17 years after John Siegler and John Loeffler wrote the famed lyrics for the Pokémon Theme, Pokémon Go was introduced.
While the anime theme song was originally written as the enthusiastic monologue of a dedicated Pokémon trainer, for many trainers in Pokémon Go, not only do they wish to be the best in taming these creatures but also to become the best versions of themselves through adopting an active lifestyle. Numerous Pokémon Go weight-loss stories have been shared online and on social media since the application’s initial launch in 2016. Many users of the application have experienced healthy transformations via immersing themselves in the world of Pokémon Go.
Following the trail of breadcrumbs left by these Pokémon Go trainers, this article will seek to understand the application as a self-tracking application through which individuals are able to achieve wellness, instead of viewing it purely as a mobile game. More specifically, I will utilize the concepts of self-surveillance and the reflexive monitoring self (Lupton, 2014) and examine how Pokémon Go motivates users to continually engage in these self-tracking practices through elements of gamification.
As a collaborative project between Niantic, The Pokémon Company, and Nintendo, Pokémon Go is a mobile application that employs augmented reality (AR) technology to bring Satoshi Tajiri’s creations to life. With the click of a button, individuals are able to spot various species of Pokémon in their vicinity through the camera lens on their devices, as if they are hidden in plain sight for users to discover. In addition, the application makes use of the Global Positioning Systems (GPS) that are built into our portable devices, e.g., smartphones and tablets, to cartographically compose a map of our geographical location on which we are able to interact with the application’s three essential components:
- The Pokémons, or the creatures that are intended to be caught.
- Gyms, which are specifically designed spaces where skirmishes between Pokémon can occur.
- Pokéstops, where players can “spin” to collect items that assist them in successfully catching the little beings.
Since its release in 2016, Pokémon Go has been one of the most successful mobile applications worldwide, reaching over one billion downloads across iOS and Android platforms as of March 2019. Even more interesting, however, is that at the Consumer Electronics Show (CES) in 2017, Niantic reported that Pokémon Go users across the globe have cumulatively walked 8.7 billion kilometers (Iqbal, 2020). To put this in perspective, the furthest planet in our solar system, Neptune, is approximately 4.5 billion kilometers away from the sun (Cain, 2009). If one imagines the entire Pokémon Go user base as a dutiful astronaut, they have already accomplished the incredible feat of traveling to the end of our solar system and back.

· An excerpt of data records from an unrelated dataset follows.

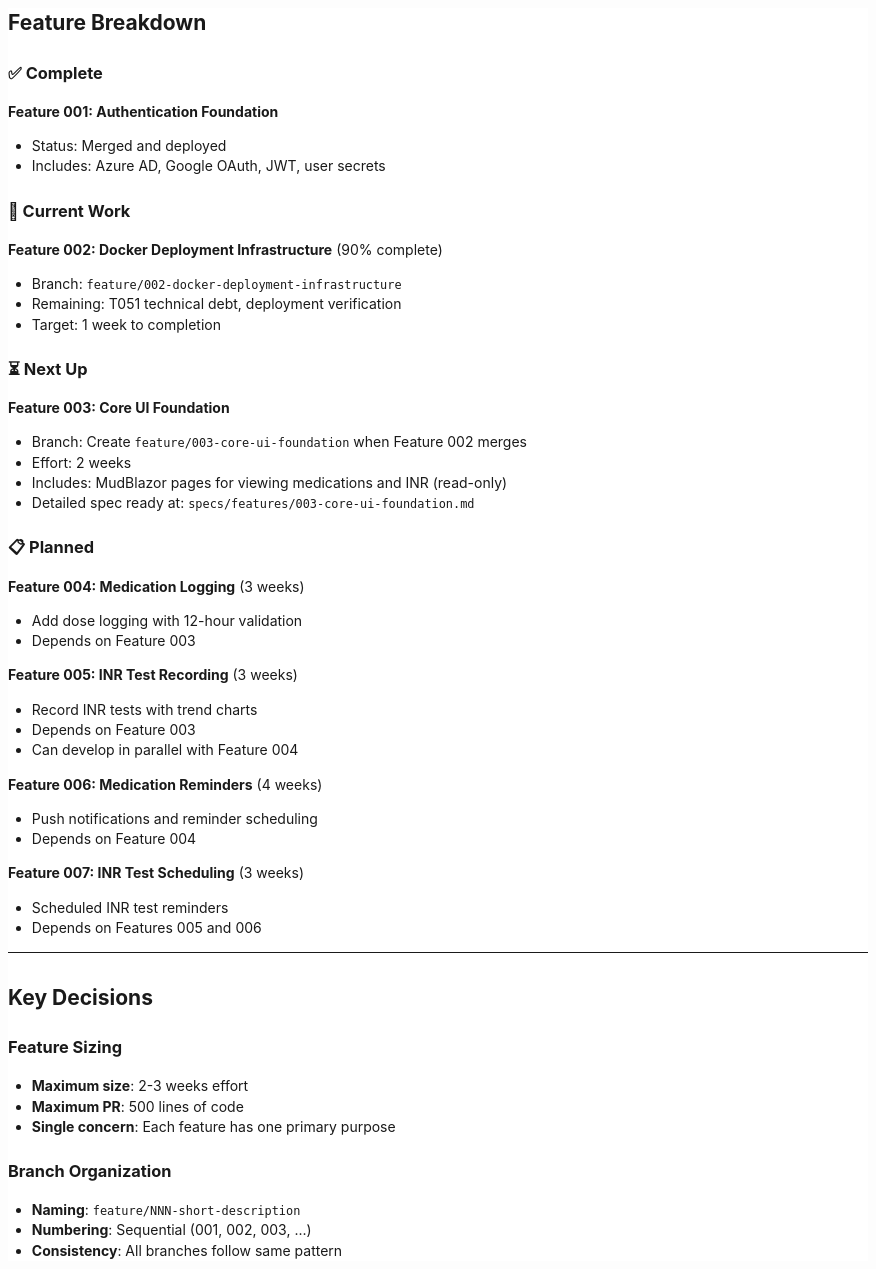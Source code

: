 
## Feature Breakdown

### ✅ Complete
**Feature 001: Authentication Foundation**
- Status: Merged and deployed
- Includes: Azure AD, Google OAuth, JWT, user secrets

### 🔄 Current Work
**Feature 002: Docker Deployment Infrastructure** (90% complete)
- Branch: `feature/002-docker-deployment-infrastructure`
- Remaining: T051 technical debt, deployment verification
- Target: 1 week to completion

### ⏳ Next Up
**Feature 003: Core UI Foundation**
- Branch: Create `feature/003-core-ui-foundation` when Feature 002 merges
- Effort: 2 weeks
- Includes: MudBlazor pages for viewing medications and INR (read-only)
- Detailed spec ready at: `specs/features/003-core-ui-foundation.md`

### 📋 Planned
**Feature 004: Medication Logging** (3 weeks)
- Add dose logging with 12-hour validation
- Depends on Feature 003

**Feature 005: INR Test Recording** (3 weeks)
- Record INR tests with trend charts
- Depends on Feature 003
- Can develop in parallel with Feature 004

**Feature 006: Medication Reminders** (4 weeks)
- Push notifications and reminder scheduling
- Depends on Feature 004

**Feature 007: INR Test Scheduling** (3 weeks)
- Scheduled INR test reminders
- Depends on Features 005 and 006

---

## Key Decisions

### Feature Sizing
- **Maximum size**: 2-3 weeks effort
- **Maximum PR**: 500 lines of code
- **Single concern**: Each feature has one primary purpose

### Branch Organization
- **Naming**: `feature/NNN-short-description`
- **Numbering**: Sequential (001, 002, 003, ...)
- **Consistency**: All branches follow same pattern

Similarly, Althoff et al. (2016) researched the application’s impact through measuring the alteration in physical activity before and after using Pokémon Go among 31,793 Microsoft Band users who resided in the United States. The results of their study show that there was a significant increase in participants’ physical activity over the course of 30 days. Moreover, they noted a dramatic 26% increase in average activity for some exceptionally-engaged Pokémon Go users (Althoff et al., 2016). Simply put, the developers of Pokémon Go have certainly accomplished the task of encouraging users to embrace an active lifestyle.
Fundamentally, the origin of self-surveillance can be traced back to the concept of the panopticon. First introduced by Jeremy Bentham, it was later adopted by Michel Foucault as a metaphor for disciplinary power in modern Western society in his 1975 work Discipline and Punish: The Birth of the Prison. The panopticon design is a system of control in which an individual or state has the ability to observe and monitor people in excruciating detail, without them being able to distinguish whether they are currently under such a gaze or not. As a response to the knowledge that one could be scrutinized at any given moment, the surveilled subjects in turn surveil themselves. In other words, they are more attentive to operating within the sociocultural norms and boundaries set by the observer, who is of a higher social strata.

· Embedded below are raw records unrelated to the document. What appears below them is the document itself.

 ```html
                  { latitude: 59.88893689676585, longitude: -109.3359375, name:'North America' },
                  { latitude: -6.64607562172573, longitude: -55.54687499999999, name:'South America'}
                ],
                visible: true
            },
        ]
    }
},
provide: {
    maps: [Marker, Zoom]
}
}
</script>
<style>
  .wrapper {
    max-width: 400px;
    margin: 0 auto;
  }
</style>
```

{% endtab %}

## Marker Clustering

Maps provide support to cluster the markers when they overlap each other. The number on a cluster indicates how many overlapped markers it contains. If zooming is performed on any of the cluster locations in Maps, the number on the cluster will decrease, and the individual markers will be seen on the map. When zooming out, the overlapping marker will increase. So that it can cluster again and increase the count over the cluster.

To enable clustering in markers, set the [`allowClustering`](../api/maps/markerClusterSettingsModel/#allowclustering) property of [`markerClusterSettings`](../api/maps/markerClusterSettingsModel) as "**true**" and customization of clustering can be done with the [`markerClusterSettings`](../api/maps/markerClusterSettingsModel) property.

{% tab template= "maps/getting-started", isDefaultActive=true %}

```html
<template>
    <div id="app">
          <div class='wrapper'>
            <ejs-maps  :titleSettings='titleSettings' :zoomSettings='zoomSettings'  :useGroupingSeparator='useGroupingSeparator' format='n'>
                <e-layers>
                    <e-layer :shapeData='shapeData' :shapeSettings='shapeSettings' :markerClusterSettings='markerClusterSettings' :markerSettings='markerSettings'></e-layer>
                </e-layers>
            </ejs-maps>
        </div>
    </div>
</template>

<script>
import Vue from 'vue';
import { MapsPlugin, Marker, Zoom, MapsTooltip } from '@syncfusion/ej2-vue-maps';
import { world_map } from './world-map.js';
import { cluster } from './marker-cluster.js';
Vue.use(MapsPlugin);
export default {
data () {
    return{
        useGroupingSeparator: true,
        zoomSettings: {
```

Vaz and Bruno (2002) expand the panopticon concept to include not only self-surveillance practices induced by the watchful eyes of the powerful but also those originating from an innate desire to “constitute themselves as subjects of their own conducts”. Underpinning this demand for care of the self are the culturally-bound conceptions that certain behaviors are “dangerous or unwholesome”, and that individuals must take responsibility for working on those parts of themselves that would be considered as such (Vaz and Bruno, 2002, p.273).
In this regard, self-surveillance entails both self-awareness of one’s failure to meet certain cultural expectations and the voluntary action of monitoring oneself in order to deal with these underperformances.

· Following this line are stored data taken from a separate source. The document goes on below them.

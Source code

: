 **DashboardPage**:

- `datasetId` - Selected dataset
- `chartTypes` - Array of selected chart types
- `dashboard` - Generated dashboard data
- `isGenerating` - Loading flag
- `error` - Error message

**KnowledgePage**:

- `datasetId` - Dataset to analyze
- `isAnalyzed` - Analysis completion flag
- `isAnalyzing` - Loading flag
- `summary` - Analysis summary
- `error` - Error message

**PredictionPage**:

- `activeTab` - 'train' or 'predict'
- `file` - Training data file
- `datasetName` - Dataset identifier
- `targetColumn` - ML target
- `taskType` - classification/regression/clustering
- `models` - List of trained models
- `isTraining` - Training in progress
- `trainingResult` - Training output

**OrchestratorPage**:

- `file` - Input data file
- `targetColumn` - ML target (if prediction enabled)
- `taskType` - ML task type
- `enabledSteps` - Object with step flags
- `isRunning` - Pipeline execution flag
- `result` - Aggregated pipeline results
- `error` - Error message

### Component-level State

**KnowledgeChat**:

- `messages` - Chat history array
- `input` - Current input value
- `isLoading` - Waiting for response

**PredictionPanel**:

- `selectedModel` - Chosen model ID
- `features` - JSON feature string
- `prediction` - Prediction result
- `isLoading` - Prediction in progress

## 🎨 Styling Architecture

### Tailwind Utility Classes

In the digital era, constantly-evolving technologies have brought along an ever-expanding repertoire of digital affordances that give people the ability to self-monitor in an increasingly detailed manner. As a result of such developments, we are noticing an emergence of what Lupton (2014) describes as “the reflexive monitoring self”, which is a mode of selfhood that utilizes a combination of “regular and systemised digital information collection, interpretation, and reflection as parts of working towards the goal of becoming” (p.12).
More precisely, a reflexively self-monitoring individual notices shortcomings they would like to attend to, e.g., losing weight, managing their time better, or alleviating stress. Then, as a means to these ends, they “collect” personal data through self-tracking apps and formulate an “interpretation” of their physical or mental wellness. Based on this evaluation, individuals “reflect” upon what they could do to enhance their well being. The cycle restarts as individuals regularly and systematically gather personal data which they interpret and reflect on.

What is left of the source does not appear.